── Data ──

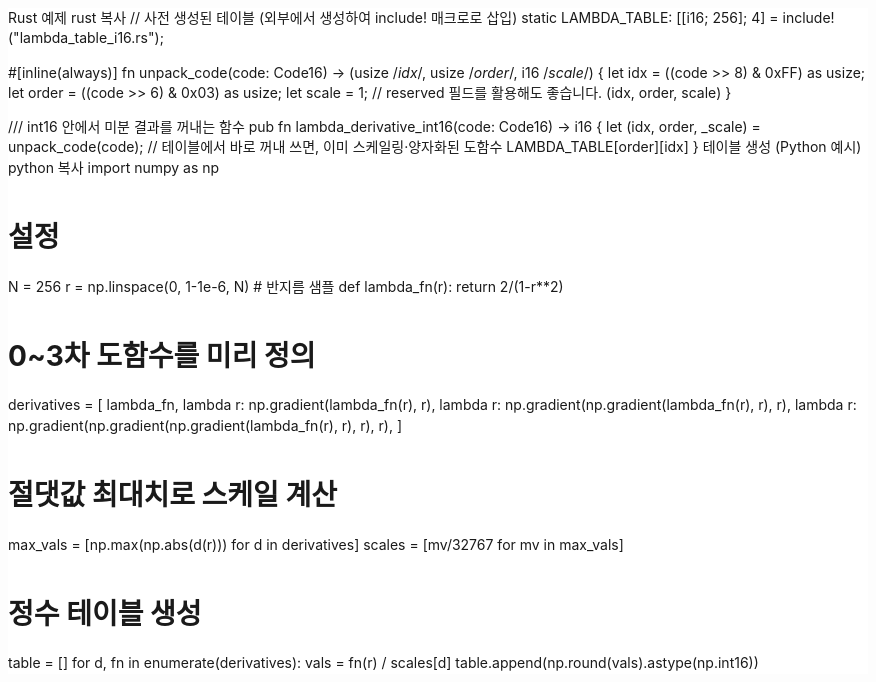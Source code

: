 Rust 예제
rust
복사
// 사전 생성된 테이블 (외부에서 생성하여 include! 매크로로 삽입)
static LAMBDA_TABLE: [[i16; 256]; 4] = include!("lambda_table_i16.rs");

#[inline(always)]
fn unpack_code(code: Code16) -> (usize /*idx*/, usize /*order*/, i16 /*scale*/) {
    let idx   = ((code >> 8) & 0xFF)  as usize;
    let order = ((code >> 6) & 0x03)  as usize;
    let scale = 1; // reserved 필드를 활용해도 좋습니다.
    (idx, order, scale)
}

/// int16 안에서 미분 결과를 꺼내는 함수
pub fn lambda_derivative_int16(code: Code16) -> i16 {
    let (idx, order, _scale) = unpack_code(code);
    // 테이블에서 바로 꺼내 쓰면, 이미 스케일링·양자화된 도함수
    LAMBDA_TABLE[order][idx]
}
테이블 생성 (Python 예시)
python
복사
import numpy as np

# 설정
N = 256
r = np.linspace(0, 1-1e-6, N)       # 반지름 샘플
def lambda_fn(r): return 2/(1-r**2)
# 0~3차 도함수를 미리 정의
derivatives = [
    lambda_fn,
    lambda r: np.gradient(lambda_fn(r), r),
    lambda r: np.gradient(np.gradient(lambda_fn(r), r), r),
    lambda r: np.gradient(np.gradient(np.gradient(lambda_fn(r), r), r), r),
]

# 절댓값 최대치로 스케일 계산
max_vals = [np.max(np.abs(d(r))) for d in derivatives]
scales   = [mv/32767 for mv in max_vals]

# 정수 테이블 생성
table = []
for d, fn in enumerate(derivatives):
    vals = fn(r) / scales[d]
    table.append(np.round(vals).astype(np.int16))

───
── Data ──

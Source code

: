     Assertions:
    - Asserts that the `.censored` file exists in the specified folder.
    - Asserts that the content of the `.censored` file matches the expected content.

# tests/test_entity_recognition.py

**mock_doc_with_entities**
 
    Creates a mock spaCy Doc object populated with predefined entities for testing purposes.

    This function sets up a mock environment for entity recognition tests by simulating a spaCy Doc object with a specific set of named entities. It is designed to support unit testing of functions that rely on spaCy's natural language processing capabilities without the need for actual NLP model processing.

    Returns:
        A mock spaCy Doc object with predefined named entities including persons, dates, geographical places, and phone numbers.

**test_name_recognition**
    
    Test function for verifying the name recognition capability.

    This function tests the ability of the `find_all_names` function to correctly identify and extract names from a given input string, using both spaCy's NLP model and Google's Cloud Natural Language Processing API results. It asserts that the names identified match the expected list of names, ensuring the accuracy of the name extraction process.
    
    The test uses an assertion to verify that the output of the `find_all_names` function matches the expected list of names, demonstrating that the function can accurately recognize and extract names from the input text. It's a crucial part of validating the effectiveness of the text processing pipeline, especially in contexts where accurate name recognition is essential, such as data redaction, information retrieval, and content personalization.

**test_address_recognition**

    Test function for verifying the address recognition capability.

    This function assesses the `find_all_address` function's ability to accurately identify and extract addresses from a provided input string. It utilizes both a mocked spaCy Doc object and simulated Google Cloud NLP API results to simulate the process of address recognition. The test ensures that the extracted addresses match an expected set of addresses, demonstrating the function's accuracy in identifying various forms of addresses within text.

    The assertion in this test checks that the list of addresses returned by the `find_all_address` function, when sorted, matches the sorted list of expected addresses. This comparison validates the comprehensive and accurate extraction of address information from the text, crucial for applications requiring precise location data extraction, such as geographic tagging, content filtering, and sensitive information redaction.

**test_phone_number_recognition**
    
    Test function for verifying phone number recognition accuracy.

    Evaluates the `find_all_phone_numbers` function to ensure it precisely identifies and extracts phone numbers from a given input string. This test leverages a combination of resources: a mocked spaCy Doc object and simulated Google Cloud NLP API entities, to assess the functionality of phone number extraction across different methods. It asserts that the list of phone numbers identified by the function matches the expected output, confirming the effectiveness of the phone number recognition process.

───

▶ **Work item**:
Working from the entries above, filter out every line that lacks "predefined" and copy what remains.

▶ **Reply to the task**:
    Creates a mock spaCy Doc object populated with predefined entities for testing purposes.
        A mock spaCy Doc object with predefined named entities including persons, dates, geographical places, and phone numbers.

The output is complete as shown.